(Saved entries)
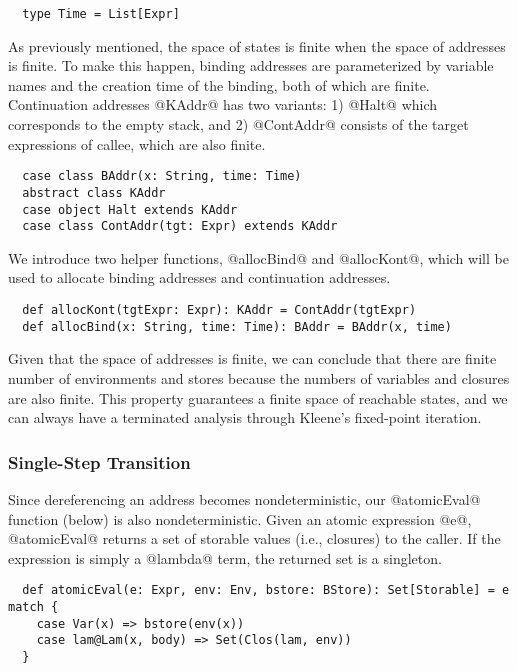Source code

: \documentclass[acmsmall, review]{acmart}\settopmatter{}
\begin{document}
\begin{lstlisting}
  type Time = List[Expr]
\end{lstlisting}

As previously mentioned, the space of states is finite when the space of addresses is finite.
To make this happen, binding addresses are parameterized by variable names and the creation
time of the binding, both of which are finite. Continuation addresses @KAddr@ has two variants:
1) @Halt@ which corresponds to the empty stack, and
2) @ContAddr@ consists of the target expressions of callee, which are also finite.

\begin{lstlisting}
  case class BAddr(x: String, time: Time) 
  abstract class KAddr
  case object Halt extends KAddr
  case class ContAddr(tgt: Expr) extends KAddr
\end{lstlisting}

We introduce two helper functions, @allocBind@ and @allocKont@, which will be
used to allocate binding addresses and continuation addresses.

\begin{lstlisting}
  def allocKont(tgtExpr: Expr): KAddr = ContAddr(tgtExpr)
  def allocBind(x: String, time: Time): BAddr = BAddr(x, time)
\end{lstlisting}

Given that the space of addresses is finite, we can conclude that there are finite number
of environments and stores because the numbers of variables and closures are also finite.
This property guarantees a finite space of reachable states, and we can always have a
terminated analysis through Kleene's fixed-point iteration.

\subsubsection{Single-Step Transition}

Since dereferencing an address becomes nondeterministic, our @atomicEval@
function (below) is also nondeterministic. Given an atomic expression @e@,
@atomicEval@ returns a set of storable values (i.e., closures) to the caller.
If the expression is simply a @lambda@ term, the returned set is a singleton.

\begin{lstlisting}
  def atomicEval(e: Expr, env: Env, bstore: BStore): Set[Storable] = e match {
    case Var(x) => bstore(env(x))
    case lam@Lam(x, body) => Set(Clos(lam, env))
  }
\end{lstlisting}
\end{document}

- WORK INSTRUCTIONS -
Please copy, exactly and with nothing else, the lines above beginning at the line that has "case class BAddr(x: String, time: Time)" and ending with the line that has "terminated analysis through".

- RESULT OF THE EXERCISE -
  case class BAddr(x: String, time: Time) 
  abstract class KAddr
  case object Halt extends KAddr
  case class ContAddr(tgt: Expr) extends KAddr
\end{lstlisting}

We introduce two helper functions, @allocBind@ and @allocKont@, which will be
used to allocate binding addresses and continuation addresses.

\begin{lstlisting}
  def allocKont(tgtExpr: Expr): KAddr = ContAddr(tgtExpr)
  def allocBind(x: String, time: Time): BAddr = BAddr(x, time)
\end{lstlisting}

Given that the space of addresses is finite, we can conclude that there are finite number
of environments and stores because the numbers of variables and closures are also finite.
This property guarantees a finite space of reachable states, and we can always have a
terminated analysis through Kleene's fixed-point iteration.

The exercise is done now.